** Input data **

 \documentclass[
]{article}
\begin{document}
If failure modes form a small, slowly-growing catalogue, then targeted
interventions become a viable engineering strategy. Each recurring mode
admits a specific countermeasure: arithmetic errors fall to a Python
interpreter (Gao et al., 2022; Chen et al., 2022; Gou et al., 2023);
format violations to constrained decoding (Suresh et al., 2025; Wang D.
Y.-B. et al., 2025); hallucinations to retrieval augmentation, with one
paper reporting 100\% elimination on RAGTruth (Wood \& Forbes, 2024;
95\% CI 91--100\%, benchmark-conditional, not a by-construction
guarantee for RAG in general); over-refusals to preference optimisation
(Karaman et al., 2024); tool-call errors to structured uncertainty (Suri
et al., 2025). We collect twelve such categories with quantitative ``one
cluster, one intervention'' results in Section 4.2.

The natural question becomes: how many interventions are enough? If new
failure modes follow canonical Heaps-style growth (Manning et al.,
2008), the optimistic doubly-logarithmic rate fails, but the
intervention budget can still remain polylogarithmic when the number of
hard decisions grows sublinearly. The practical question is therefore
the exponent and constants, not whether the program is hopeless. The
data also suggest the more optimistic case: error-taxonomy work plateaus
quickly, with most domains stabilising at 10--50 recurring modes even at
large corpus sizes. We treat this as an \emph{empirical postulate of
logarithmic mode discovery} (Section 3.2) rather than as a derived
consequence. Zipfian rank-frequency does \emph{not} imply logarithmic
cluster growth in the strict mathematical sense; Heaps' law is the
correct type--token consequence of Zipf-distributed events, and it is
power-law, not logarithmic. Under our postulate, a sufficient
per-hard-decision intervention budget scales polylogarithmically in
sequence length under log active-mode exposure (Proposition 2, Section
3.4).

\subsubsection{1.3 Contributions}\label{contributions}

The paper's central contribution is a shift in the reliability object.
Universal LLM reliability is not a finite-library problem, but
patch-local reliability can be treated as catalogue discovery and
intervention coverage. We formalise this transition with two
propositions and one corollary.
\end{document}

** Task to carry out **
Scan the material above for lines holding "recurring" and copy each of them.

** Exercise answer **
interventions become a viable engineering strategy. Each recurring mode
quickly, with most domains stabilising at 10--50 recurring modes even at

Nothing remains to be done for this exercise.